◆ DATA SHOWN ◆
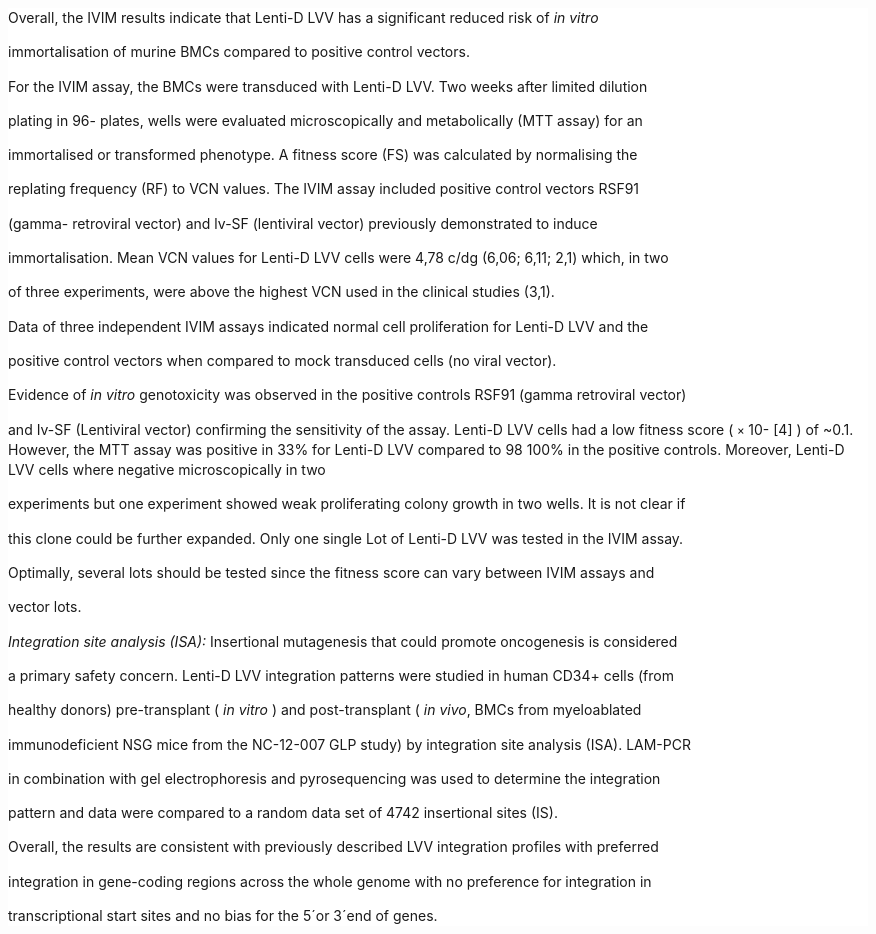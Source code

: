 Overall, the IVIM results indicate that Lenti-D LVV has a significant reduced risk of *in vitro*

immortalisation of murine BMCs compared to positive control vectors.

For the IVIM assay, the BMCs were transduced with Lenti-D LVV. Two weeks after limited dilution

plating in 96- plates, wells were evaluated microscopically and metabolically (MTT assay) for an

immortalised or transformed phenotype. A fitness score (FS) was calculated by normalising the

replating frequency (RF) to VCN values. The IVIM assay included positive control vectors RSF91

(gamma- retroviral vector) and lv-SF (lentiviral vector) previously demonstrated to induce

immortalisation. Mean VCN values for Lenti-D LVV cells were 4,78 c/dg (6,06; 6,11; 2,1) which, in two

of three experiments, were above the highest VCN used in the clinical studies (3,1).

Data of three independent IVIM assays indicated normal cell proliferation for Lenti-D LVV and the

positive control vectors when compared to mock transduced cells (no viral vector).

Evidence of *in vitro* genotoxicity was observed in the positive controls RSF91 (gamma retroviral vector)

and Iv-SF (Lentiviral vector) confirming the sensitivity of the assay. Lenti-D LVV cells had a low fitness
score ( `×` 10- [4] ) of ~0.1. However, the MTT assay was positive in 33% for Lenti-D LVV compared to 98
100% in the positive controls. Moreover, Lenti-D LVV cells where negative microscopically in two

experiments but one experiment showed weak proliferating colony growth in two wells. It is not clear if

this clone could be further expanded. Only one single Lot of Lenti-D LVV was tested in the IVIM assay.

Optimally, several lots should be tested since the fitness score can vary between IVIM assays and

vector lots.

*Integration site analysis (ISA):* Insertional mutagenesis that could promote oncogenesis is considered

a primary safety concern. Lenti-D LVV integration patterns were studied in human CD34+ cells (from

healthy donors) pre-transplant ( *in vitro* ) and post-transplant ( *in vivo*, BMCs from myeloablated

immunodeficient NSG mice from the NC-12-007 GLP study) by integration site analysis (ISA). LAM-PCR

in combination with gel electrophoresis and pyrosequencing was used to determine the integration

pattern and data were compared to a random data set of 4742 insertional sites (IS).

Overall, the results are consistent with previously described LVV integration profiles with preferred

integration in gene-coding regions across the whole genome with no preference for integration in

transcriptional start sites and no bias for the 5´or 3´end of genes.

◆ DESCRIPTION OF THE TASK ◆
Restate the whole listing above exactly, please, omitting every image.

◆ SOLVED PROBLEM ◆
Source code

: Overall, the IVIM results indicate that Lenti-D LVV has a significant reduced risk of *in vitro*

immortalisation of murine BMCs compared to positive control vectors.

For the IVIM assay, the BMCs were transduced with Lenti-D LVV. Two weeks after limited dilution

plating in 96- plates, wells were evaluated microscopically and metabolically (MTT assay) for an

immortalised or transformed phenotype. A fitness score (FS) was calculated by normalising the

replating frequency (RF) to VCN values. The IVIM assay included positive control vectors RSF91

(gamma- retroviral vector) and lv-SF (lentiviral vector) previously demonstrated to induce

immortalisation. Mean VCN values for Lenti-D LVV cells were 4,78 c/dg (6,06; 6,11; 2,1) which, in two

of three experiments, were above the highest VCN used in the clinical studies (3,1).

Data of three independent IVIM assays indicated normal cell proliferation for Lenti-D LVV and the

positive control vectors when compared to mock transduced cells (no viral vector).

Evidence of *in vitro* genotoxicity was observed in the positive controls RSF91 (gamma retroviral vector)

and Iv-SF (Lentiviral vector) confirming the sensitivity of the assay. Lenti-D LVV cells had a low fitness
score ( `×` 10- [4] ) of ~0.1. However, the MTT assay was positive in 33% for Lenti-D LVV compared to 98
100% in the positive controls. Moreover, Lenti-D LVV cells where negative microscopically in two

experiments but one experiment showed weak proliferating colony growth in two wells. It is not clear if

this clone could be further expanded. Only one single Lot of Lenti-D LVV was tested in the IVIM assay.

Optimally, several lots should be tested since the fitness score can vary between IVIM assays and

vector lots.

*Integration site analysis (ISA):* Insertional mutagenesis that could promote oncogenesis is considered

a primary safety concern. Lenti-D LVV integration patterns were studied in human CD34+ cells (from

healthy donors) pre-transplant ( *in vitro* ) and post-transplant ( *in vivo*, BMCs from myeloablated

immunodeficient NSG mice from the NC-12-007 GLP study) by integration site analysis (ISA). LAM-PCR

in combination with gel electrophoresis and pyrosequencing was used to determine the integration

pattern and data were compared to a random data set of 4742 insertional sites (IS).

Overall, the results are consistent with previously described LVV integration profiles with preferred

integration in gene-coding regions across the whole genome with no preference for integration in

transcriptional start sites and no bias for the 5´or 3´end of genes.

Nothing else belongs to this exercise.